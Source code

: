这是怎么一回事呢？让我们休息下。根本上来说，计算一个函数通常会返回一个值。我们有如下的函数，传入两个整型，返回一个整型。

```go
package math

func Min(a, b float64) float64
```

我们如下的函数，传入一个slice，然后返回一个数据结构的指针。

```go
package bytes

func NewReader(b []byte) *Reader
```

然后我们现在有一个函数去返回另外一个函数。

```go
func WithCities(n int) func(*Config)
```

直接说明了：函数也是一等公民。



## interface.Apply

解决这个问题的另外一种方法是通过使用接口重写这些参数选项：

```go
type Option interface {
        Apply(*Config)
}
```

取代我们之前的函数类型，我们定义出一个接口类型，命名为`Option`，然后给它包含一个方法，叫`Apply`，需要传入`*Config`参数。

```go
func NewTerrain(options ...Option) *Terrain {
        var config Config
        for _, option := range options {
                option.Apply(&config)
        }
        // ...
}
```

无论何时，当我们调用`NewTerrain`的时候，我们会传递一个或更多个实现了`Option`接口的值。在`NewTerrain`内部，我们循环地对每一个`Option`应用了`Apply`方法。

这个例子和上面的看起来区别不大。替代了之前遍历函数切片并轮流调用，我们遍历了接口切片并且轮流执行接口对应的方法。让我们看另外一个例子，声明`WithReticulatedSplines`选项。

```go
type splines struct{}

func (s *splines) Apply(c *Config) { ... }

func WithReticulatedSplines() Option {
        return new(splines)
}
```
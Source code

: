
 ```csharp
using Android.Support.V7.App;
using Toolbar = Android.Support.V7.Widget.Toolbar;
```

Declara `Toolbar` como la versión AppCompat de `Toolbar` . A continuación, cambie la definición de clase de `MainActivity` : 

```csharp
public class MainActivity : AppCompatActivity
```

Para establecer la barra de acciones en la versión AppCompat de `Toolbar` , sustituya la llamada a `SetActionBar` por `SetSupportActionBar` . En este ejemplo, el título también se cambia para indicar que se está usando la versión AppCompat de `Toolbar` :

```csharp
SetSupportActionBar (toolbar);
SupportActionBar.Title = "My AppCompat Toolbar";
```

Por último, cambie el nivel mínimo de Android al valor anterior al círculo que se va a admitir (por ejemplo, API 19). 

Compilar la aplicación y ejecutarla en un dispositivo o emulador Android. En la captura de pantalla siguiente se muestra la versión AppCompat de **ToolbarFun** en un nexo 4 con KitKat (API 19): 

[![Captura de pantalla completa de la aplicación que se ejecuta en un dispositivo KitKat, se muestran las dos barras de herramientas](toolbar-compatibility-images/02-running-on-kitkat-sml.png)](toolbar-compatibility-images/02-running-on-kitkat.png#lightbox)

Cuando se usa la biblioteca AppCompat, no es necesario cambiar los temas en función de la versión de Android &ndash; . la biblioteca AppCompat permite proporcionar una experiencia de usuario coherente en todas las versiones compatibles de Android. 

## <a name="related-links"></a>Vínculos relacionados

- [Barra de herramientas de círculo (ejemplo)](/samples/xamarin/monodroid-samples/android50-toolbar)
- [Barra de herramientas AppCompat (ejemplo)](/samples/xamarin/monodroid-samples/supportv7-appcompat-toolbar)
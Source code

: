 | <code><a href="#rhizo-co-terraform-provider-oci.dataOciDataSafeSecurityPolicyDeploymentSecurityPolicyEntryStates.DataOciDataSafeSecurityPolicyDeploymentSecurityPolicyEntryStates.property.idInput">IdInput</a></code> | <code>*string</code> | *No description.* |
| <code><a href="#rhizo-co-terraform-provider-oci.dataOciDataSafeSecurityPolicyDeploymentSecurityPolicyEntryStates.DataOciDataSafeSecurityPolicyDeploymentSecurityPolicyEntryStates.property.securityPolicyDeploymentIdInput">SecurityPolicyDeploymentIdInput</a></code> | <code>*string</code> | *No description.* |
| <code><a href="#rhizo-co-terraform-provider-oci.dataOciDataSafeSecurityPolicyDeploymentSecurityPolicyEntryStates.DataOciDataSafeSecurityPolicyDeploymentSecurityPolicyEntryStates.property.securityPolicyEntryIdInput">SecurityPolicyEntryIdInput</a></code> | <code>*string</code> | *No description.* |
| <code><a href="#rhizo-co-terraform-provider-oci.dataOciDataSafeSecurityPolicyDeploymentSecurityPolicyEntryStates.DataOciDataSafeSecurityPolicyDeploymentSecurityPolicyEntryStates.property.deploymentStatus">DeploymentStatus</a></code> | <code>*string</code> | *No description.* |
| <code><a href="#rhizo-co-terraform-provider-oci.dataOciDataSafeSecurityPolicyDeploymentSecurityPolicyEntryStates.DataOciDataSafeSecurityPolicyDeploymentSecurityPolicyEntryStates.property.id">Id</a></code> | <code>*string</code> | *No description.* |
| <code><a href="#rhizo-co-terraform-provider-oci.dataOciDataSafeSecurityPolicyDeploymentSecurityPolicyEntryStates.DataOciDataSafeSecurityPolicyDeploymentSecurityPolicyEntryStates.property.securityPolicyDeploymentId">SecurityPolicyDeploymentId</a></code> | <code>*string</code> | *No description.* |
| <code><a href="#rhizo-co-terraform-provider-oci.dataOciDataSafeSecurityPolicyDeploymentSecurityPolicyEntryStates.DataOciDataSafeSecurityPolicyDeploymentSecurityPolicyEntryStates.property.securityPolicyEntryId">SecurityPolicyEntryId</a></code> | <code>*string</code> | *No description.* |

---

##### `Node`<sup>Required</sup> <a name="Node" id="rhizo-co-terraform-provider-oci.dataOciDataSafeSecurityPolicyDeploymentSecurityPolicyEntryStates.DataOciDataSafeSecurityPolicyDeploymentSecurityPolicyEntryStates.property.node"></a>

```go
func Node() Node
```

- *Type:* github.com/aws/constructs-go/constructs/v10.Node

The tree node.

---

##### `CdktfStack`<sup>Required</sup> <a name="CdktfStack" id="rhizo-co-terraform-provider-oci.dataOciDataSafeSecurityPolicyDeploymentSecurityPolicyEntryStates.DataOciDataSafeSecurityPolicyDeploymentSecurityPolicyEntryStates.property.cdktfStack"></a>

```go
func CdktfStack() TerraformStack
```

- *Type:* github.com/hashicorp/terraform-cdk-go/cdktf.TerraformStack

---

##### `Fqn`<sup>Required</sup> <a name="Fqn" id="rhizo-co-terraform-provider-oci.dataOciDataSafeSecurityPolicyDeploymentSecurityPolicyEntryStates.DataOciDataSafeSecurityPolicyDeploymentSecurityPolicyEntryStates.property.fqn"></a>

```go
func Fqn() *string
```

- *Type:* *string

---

------------------------------------

● INSTRUCTIONS TO FOLLOW:
Provide a verbatim copy of all the entries.

● RESULT OF THIS EXERCISE:
Source code

:这是怎么一回事呢？让我们休息下。根本上来说，计算一个函数通常会返回一个值。我们有如下的函数，传入两个整型，返回一个整型。

```go
package math

func Min(a, b float64) float64
```

我们如下的函数，传入一个slice，然后返回一个数据结构的指针。

```go
package bytes

func NewReader(b []byte) *Reader
```

然后我们现在有一个函数去返回另外一个函数。

```go
func WithCities(n int) func(*Config)
```

直接说明了：函数也是一等公民。



## interface.Apply

解决这个问题的另外一种方法是通过使用接口重写这些参数选项：

```go
type Option interface {
        Apply(*Config)
}
```

取代我们之前的函数类型，我们定义出一个接口类型，命名为`Option`，然后给它包含一个方法，叫`Apply`，需要传入`*Config`参数。

```go
func NewTerrain(options ...Option) *Terrain {
        var config Config
        for _, option := range options {
                option.Apply(&config)
        }
        // ...
}
```

无论何时，当我们调用`NewTerrain`的时候，我们会传递一个或更多个实现了`Option`接口的值。在`NewTerrain`内部，我们循环地对每一个`Option`应用了`Apply`方法。

这个例子和上面的看起来区别不大。替代了之前遍历函数切片并轮流调用，我们遍历了接口切片并且轮流执行接口对应的方法。让我们看另外一个例子，声明`WithReticulatedSplines`选项。

```go
type splines struct{}

func (s *splines) Apply(c *Config) { ... }

func WithReticulatedSplines() Option {
        return new(splines)
}
```
Source code

:
 ```csharp
using Android.Support.V7.App;
using Toolbar = Android.Support.V7.Widget.Toolbar;
```

Declara `Toolbar` como la versión AppCompat de `Toolbar` . A continuación, cambie la definición de clase de `MainActivity` : 

```csharp
public class MainActivity : AppCompatActivity
```

Para establecer la barra de acciones en la versión AppCompat de `Toolbar` , sustituya la llamada a `SetActionBar` por `SetSupportActionBar` . En este ejemplo, el título también se cambia para indicar que se está usando la versión AppCompat de `Toolbar` :

```csharp
SetSupportActionBar (toolbar);
SupportActionBar.Title = "My AppCompat Toolbar";
```

Por último, cambie el nivel mínimo de Android al valor anterior al círculo que se va a admitir (por ejemplo, API 19). 

Compilar la aplicación y ejecutarla en un dispositivo o emulador Android. En la captura de pantalla siguiente se muestra la versión AppCompat de **ToolbarFun** en un nexo 4 con KitKat (API 19): 

[![Captura de pantalla completa de la aplicación que se ejecuta en un dispositivo KitKat, se muestran las dos barras de herramientas](toolbar-compatibility-images/02-running-on-kitkat-sml.png)](toolbar-compatibility-images/02-running-on-kitkat.png#lightbox)

Cuando se usa la biblioteca AppCompat, no es necesario cambiar los temas en función de la versión de Android &ndash; . la biblioteca AppCompat permite proporcionar una experiencia de usuario coherente en todas las versiones compatibles de Android. 

## <a name="related-links"></a>Vínculos relacionados

- [Barra de herramientas de círculo (ejemplo)](/samples/xamarin/monodroid-samples/android50-toolbar)
- [Barra de herramientas AppCompat (ejemplo)](/samples/xamarin/monodroid-samples/supportv7-appcompat-toolbar)
Source code

: | <code><a href="#rhizo-co-terraform-provider-oci.dataOciDataSafeSecurityPolicyDeploymentSecurityPolicyEntryStates.DataOciDataSafeSecurityPolicyDeploymentSecurityPolicyEntryStates.property.idInput">IdInput</a></code> | <code>*string</code> | *No description.* |
| <code><a href="#rhizo-co-terraform-provider-oci.dataOciDataSafeSecurityPolicyDeploymentSecurityPolicyEntryStates.DataOciDataSafeSecurityPolicyDeploymentSecurityPolicyEntryStates.property.securityPolicyDeploymentIdInput">SecurityPolicyDeploymentIdInput</a></code> | <code>*string</code> | *No description.* |
| <code><a href="#rhizo-co-terraform-provider-oci.dataOciDataSafeSecurityPolicyDeploymentSecurityPolicyEntryStates.DataOciDataSafeSecurityPolicyDeploymentSecurityPolicyEntryStates.property.securityPolicyEntryIdInput">SecurityPolicyEntryIdInput</a></code> | <code>*string</code> | *No description.* |
| <code><a href="#rhizo-co-terraform-provider-oci.dataOciDataSafeSecurityPolicyDeploymentSecurityPolicyEntryStates.DataOciDataSafeSecurityPolicyDeploymentSecurityPolicyEntryStates.property.deploymentStatus">DeploymentStatus</a></code> | <code>*string</code> | *No description.* |
| <code><a href="#rhizo-co-terraform-provider-oci.dataOciDataSafeSecurityPolicyDeploymentSecurityPolicyEntryStates.DataOciDataSafeSecurityPolicyDeploymentSecurityPolicyEntryStates.property.id">Id</a></code> | <code>*string</code> | *No description.* |
| <code><a href="#rhizo-co-terraform-provider-oci.dataOciDataSafeSecurityPolicyDeploymentSecurityPolicyEntryStates.DataOciDataSafeSecurityPolicyDeploymentSecurityPolicyEntryStates.property.securityPolicyDeploymentId">SecurityPolicyDeploymentId</a></code> | <code>*string</code> | *No description.* |
| <code><a href="#rhizo-co-terraform-provider-oci.dataOciDataSafeSecurityPolicyDeploymentSecurityPolicyEntryStates.DataOciDataSafeSecurityPolicyDeploymentSecurityPolicyEntryStates.property.securityPolicyEntryId">SecurityPolicyEntryId</a></code> | <code>*string</code> | *No description.* |

---

##### `Node`<sup>Required</sup> <a name="Node" id="rhizo-co-terraform-provider-oci.dataOciDataSafeSecurityPolicyDeploymentSecurityPolicyEntryStates.DataOciDataSafeSecurityPolicyDeploymentSecurityPolicyEntryStates.property.node"></a>

```go
func Node() Node
```

- *Type:* github.com/aws/constructs-go/constructs/v10.Node

The tree node.

---

##### `CdktfStack`<sup>Required</sup> <a name="CdktfStack" id="rhizo-co-terraform-provider-oci.dataOciDataSafeSecurityPolicyDeploymentSecurityPolicyEntryStates.DataOciDataSafeSecurityPolicyDeploymentSecurityPolicyEntryStates.property.cdktfStack"></a>

```go
func CdktfStack() TerraformStack
```

- *Type:* github.com/hashicorp/terraform-cdk-go/cdktf.TerraformStack

---

##### `Fqn`<sup>Required</sup> <a name="Fqn" id="rhizo-co-terraform-provider-oci.dataOciDataSafeSecurityPolicyDeploymentSecurityPolicyEntryStates.DataOciDataSafeSecurityPolicyDeploymentSecurityPolicyEntryStates.property.fqn"></a>

```go
func Fqn() *string
```

- *Type:* *string

---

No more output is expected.